Pram by Keith Carter
Pram, 2008, by Keith Carter

OCTOBER 17, 2009 - MARCH 13, 2010
FIREFLIES: Photographs of Children by Keith Carter

In my world of truths and half-truths, the inhabitants might be amiss or fallen from grace, but my children inhabit a peaceable kingdom where everything that falls deserves a chance to be restored.   

A lyrical meditation on the joys, wonders, and anxieties of childhood, Fireflies brings us back to the small truths so often pushed aside or forgotten as we become adults. Informed by his own imagination-filled days spent playing in early boyhood haunts, these images allow us all to once again inhabit the stories, dreams, and make-believe worlds that children conjure. This exhibition presents over 20 images from Carter’s 2009 monograph published by the University of Texas Press.

These toned silver-gelatin photographs, as well as the majority of images from the book, are part of the Keith Carter archive at the Wittliff Collections. Begun in 1995, it currently comprises over 1,100 of Carter’s prints—the largest archive of his work in the world. The most complete holding of supplementary Carter materials is also at the Wittliff, including publications featuring his work (serials as well as books), and ephemera such as discarded prints he’s used for notes and correspondence.
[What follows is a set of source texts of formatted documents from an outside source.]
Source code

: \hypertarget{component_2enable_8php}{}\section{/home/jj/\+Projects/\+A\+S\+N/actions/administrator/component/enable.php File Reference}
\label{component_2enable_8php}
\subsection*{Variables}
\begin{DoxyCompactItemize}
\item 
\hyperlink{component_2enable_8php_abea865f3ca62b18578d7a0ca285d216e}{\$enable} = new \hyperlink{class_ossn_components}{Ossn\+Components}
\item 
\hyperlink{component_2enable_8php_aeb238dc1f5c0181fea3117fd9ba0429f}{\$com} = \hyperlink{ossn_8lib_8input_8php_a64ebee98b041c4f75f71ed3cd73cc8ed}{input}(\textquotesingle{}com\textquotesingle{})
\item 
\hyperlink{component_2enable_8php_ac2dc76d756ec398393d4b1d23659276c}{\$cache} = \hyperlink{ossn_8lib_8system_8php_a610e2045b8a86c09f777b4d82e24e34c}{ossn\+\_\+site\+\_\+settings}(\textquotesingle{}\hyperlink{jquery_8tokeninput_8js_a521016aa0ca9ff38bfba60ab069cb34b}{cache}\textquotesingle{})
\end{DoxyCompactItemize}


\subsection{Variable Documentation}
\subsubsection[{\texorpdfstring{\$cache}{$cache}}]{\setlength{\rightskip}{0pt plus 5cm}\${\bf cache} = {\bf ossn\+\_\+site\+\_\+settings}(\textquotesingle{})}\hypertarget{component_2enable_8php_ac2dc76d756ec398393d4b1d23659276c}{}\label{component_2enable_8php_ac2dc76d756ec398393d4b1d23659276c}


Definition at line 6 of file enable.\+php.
KEITH CARTER holds the endowed Walles Chair of Visual and Performing Arts at Lamar University in Beaumont, Texas, and among his many honors are a 2009 Texas Medal of Arts Award and the Lange-Taylor Prize from the Center for Documentary Studies at Duke University. His previous books are: A Certain Alchemy, Holding Venus, Ezekiel’s Horse, Keith Carter Photographs: Twenty-Five Years, Bones, Heaven of Animals, Mojo, The Blue Man, and From Uncertain to Blue. In addition to his large archive at the Wittliff, Carter’s work is included in the collections of the National Gallery of Art; the Art Institute of Chicago; the San Francisco Museum of Modern Art; the J. Paul Getty Museum; the Museum of Fine Arts, Houston; and the George Eastman House.